A single number is the whole answer: how many lines in this listing contain "spécifiques".

Supplied entries:
┌──

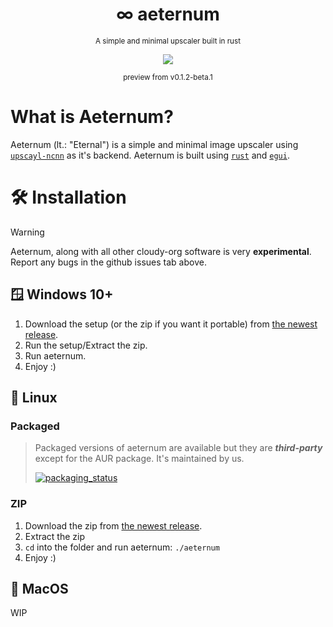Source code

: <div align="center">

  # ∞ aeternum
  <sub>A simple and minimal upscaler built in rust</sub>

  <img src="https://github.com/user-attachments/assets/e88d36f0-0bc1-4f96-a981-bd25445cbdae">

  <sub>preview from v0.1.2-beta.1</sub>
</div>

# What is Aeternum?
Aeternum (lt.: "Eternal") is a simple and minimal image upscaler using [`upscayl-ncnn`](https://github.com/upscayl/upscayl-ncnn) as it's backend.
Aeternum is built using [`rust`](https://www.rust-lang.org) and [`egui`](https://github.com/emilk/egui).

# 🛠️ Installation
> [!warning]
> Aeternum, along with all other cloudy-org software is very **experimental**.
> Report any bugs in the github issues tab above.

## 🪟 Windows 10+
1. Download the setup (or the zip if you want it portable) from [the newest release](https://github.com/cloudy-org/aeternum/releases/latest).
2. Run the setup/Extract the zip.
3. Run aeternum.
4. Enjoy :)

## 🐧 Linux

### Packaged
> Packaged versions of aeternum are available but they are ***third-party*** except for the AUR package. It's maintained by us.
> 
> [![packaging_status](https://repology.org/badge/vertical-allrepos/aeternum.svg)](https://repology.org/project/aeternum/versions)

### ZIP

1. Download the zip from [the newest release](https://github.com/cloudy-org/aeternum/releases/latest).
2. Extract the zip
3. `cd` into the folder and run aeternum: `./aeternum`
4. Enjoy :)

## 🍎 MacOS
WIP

└──
┌──

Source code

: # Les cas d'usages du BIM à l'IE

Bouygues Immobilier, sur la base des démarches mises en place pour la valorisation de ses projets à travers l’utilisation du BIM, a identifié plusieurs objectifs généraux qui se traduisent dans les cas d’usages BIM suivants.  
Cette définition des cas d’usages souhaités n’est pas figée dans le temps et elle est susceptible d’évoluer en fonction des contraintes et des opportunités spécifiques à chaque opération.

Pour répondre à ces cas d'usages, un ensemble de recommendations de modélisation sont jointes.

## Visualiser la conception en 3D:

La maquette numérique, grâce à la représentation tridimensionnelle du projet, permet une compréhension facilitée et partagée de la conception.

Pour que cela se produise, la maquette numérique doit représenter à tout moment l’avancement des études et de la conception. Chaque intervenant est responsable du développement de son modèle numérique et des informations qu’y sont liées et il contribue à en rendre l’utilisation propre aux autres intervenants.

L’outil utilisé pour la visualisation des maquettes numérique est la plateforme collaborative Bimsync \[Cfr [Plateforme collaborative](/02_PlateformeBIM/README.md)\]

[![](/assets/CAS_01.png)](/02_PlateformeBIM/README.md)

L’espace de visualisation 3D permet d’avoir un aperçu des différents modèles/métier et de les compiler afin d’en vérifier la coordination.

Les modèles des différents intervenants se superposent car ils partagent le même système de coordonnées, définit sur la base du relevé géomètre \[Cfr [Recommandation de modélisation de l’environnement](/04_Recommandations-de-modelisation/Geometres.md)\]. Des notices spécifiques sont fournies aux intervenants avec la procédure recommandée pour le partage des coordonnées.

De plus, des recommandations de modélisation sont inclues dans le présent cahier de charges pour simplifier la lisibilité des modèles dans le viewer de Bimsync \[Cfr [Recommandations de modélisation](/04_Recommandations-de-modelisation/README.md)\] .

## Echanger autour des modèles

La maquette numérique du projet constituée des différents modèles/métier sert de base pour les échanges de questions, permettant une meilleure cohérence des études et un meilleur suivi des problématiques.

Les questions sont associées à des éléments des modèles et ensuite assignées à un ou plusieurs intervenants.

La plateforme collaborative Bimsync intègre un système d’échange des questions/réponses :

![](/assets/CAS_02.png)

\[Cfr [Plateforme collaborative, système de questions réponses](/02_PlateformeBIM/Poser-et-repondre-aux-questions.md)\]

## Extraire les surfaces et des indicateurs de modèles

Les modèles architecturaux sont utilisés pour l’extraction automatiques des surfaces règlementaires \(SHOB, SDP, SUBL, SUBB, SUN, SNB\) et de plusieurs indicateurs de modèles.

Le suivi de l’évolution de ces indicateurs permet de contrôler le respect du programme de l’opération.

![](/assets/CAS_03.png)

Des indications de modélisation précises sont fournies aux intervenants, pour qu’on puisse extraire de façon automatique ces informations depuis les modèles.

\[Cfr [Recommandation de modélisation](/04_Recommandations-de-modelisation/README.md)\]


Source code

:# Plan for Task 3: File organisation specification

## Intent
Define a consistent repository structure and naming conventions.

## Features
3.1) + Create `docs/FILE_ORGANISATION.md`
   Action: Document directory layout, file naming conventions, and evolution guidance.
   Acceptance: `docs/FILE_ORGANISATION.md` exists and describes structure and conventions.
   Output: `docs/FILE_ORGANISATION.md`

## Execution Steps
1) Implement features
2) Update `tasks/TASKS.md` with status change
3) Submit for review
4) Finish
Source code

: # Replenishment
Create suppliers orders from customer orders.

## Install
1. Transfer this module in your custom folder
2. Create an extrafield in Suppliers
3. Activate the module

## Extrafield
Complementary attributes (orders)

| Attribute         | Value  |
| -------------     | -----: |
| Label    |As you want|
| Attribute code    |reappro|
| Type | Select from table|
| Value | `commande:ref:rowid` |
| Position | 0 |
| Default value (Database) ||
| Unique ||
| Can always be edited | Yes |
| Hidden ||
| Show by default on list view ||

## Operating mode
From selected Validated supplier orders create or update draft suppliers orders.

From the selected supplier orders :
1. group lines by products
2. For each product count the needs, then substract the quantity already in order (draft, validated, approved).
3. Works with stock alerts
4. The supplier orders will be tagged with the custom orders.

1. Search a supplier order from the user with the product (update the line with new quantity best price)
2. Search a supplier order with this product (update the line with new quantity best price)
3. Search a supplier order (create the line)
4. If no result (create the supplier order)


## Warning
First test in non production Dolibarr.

└──
┌──

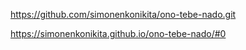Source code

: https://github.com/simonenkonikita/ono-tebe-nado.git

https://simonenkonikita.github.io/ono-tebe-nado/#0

└──

Task result: 2